# Directions
Sift the listing for lines that hold the string "same" and pull them out.

# Supplied records
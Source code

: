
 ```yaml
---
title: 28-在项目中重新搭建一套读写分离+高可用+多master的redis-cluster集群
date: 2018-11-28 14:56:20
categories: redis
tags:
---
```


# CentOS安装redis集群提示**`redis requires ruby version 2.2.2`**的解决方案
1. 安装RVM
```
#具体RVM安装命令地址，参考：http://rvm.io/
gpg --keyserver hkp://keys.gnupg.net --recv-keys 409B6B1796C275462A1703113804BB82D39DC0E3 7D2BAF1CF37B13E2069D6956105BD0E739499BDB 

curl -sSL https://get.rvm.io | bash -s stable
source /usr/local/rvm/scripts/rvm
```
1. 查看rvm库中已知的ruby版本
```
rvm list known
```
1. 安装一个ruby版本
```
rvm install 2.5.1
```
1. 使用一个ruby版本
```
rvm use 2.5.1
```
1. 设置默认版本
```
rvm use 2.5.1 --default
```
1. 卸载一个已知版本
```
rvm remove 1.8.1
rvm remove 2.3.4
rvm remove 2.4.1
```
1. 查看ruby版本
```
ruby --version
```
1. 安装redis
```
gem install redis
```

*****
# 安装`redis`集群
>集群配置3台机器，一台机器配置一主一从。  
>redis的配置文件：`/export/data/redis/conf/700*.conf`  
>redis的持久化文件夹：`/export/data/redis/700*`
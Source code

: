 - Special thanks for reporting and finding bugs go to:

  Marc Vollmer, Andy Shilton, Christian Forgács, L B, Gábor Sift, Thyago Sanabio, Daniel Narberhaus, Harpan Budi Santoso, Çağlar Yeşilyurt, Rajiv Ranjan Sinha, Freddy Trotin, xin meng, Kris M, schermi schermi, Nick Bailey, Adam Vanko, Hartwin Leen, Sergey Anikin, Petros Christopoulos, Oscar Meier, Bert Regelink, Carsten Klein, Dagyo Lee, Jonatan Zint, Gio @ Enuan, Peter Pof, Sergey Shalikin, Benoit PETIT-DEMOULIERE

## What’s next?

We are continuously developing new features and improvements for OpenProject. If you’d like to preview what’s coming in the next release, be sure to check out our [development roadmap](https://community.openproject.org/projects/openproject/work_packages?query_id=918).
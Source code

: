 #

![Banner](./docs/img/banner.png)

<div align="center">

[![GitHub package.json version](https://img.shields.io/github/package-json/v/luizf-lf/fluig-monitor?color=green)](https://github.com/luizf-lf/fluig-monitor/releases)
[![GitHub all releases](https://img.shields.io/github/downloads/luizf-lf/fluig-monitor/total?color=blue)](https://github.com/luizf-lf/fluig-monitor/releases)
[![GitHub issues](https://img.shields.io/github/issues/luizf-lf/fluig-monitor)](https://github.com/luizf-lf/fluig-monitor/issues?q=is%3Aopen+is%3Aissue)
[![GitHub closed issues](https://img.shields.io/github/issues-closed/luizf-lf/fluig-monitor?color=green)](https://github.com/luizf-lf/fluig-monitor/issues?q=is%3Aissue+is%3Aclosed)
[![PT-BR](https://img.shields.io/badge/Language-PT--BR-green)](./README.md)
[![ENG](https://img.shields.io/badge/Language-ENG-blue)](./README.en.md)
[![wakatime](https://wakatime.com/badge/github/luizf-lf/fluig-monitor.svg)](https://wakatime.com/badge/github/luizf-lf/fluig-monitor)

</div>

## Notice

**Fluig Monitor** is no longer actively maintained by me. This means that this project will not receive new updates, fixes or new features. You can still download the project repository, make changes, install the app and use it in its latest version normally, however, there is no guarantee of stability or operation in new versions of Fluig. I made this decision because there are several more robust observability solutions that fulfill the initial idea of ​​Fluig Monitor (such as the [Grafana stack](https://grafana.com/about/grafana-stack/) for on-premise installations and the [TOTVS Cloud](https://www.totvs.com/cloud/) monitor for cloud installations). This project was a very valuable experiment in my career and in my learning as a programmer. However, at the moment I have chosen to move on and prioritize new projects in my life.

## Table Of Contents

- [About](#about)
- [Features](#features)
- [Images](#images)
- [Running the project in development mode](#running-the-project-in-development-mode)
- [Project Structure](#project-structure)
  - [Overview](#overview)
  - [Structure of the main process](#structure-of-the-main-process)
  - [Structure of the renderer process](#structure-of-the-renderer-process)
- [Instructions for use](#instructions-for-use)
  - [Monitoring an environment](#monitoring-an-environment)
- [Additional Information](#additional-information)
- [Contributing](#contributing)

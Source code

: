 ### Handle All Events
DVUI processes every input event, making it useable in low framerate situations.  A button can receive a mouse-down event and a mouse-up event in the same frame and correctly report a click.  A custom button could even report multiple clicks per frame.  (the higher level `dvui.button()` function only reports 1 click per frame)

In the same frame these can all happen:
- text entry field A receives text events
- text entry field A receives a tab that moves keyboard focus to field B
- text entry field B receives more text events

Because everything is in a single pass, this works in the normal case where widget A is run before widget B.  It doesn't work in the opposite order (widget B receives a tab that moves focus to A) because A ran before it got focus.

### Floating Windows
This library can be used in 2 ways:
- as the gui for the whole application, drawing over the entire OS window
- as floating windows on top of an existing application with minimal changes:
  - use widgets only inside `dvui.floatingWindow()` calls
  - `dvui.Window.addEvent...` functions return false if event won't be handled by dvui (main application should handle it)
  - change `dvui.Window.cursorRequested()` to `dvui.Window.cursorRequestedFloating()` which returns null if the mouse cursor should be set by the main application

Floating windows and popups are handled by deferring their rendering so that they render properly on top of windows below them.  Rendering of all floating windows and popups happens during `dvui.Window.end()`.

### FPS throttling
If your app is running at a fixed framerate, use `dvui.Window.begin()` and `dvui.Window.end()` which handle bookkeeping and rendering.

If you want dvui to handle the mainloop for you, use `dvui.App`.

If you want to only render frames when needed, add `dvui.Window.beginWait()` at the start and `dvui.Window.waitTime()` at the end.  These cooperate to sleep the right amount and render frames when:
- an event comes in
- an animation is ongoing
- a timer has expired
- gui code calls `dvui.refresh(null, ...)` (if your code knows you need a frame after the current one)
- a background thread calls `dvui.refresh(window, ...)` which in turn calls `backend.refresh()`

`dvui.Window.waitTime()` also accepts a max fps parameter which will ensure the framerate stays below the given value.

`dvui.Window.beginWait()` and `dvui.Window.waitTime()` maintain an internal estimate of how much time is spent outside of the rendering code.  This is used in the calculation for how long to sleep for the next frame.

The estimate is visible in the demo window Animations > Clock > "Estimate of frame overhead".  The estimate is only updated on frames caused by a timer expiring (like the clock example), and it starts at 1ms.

# Answer section
DVUI processes every input event, making it useable in low framerate situations.  A button can receive a mouse-down event and a mouse-up event in the same frame and correctly report a click.  A custom button could even report multiple clicks per frame.  (the higher level `dvui.button()` function only reports 1 click per frame)
In the same frame these can all happen:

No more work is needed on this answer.